/ABOUT
Advancements in technology periodically redefine the boundaries of human freedom—transforming how we communicate, share information, and cooperate. The rise of artificial intelligence and cryptography—today’s great innovations—offer both the promise of greater human freedom and flourishing, and the peril of curtailment. One feared outcome is surveillance AI monopoly, writing over privacy in favor of centralized control. Cryptography offers a corrective, but alone doesn’t scale complex cooperation that underpins prosperity and innovation. My work supports a third way: leveraging social ties to define context, cryptography to secure communication, and AI to bridge cooperation.

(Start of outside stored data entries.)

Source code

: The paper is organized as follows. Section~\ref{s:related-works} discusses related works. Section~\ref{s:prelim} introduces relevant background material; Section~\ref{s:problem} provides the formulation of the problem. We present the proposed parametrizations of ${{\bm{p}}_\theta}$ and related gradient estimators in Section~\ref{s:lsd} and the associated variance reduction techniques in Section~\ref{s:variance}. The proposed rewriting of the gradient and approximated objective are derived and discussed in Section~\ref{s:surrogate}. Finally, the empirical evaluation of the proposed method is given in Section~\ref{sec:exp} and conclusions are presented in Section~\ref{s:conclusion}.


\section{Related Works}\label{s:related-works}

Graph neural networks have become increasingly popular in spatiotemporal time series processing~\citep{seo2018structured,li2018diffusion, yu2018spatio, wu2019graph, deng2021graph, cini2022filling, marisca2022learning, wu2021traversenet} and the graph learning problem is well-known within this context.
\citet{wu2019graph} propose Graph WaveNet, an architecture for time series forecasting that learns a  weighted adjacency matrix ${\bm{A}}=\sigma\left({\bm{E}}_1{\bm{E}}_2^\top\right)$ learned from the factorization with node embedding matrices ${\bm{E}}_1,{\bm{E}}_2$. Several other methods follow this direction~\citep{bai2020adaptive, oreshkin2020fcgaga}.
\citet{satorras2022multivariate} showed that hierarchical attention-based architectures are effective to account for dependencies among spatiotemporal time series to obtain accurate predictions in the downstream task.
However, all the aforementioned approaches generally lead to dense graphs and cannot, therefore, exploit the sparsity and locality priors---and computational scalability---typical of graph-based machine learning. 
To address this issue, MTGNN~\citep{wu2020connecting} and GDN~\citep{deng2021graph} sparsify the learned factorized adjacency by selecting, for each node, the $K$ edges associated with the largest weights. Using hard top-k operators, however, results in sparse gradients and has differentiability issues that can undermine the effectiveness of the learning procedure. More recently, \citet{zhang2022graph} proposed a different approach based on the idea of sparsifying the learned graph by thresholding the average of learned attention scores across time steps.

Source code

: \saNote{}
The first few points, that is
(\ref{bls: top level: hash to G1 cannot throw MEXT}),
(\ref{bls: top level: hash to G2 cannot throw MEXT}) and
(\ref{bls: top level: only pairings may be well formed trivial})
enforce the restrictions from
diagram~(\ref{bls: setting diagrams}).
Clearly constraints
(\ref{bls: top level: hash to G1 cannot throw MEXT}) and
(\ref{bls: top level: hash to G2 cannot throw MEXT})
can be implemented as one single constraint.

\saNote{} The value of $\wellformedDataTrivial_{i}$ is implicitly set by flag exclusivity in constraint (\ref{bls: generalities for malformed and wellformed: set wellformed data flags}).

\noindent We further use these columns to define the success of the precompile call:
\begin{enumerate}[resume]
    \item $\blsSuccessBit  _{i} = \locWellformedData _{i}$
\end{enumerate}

My starting point is the design space between markets and democracy: communities. Most data relevant to cooperation arises in partial commons—in conversations between friends, families, and groups who share privacy expectations about their communication. Through research and small-scale experiments, my goal is to empower communities to securely establish shared context internally, so they can confidently deputize AIs to amplify their voices externally, scaling feedback and accountability into the larger networks they inhabit. This “community layer” both opens new frontiers for cooperation in markets, while deepening context for bridging and finding common ground in politics. If markets ideally provision private goods, and democracies public goods, then expressing the intermediate spectrum of partially common goods enriches both systems with social information—making them more adaptive with computational correctives to capture.
My interests mirror my past, which spans diverse fields: law, science, entrepreneurship, policy, and protocols. After earning a law degree at Stanford, I practiced corporate law at Skadden, Arps and then pivoted to biotech innovation, founding a women’s healthcare company that secured two FDA approvals. During the pandemic, I helped steward a bi-partisan bill provisioning tests amidst shortages, with the goal of encouraging cooperation between states. My curiosity then pivoted to consensus protocols and computational regulation, where I began making the case for community credentials as essential to decentralization, collusion-resistance, and bottom-up, networked cooperation.
Currently, I'm a Research Affiliate of Harvard’s Allen Lab for Democracy Renovation and advise a handful of experiments, nonprofits and startups. My collaborations are intersectional across law, economics, computer science, and meta-science with a shared aim: charting computational futures that advance human flourishing and freedom, through the strength of social connections.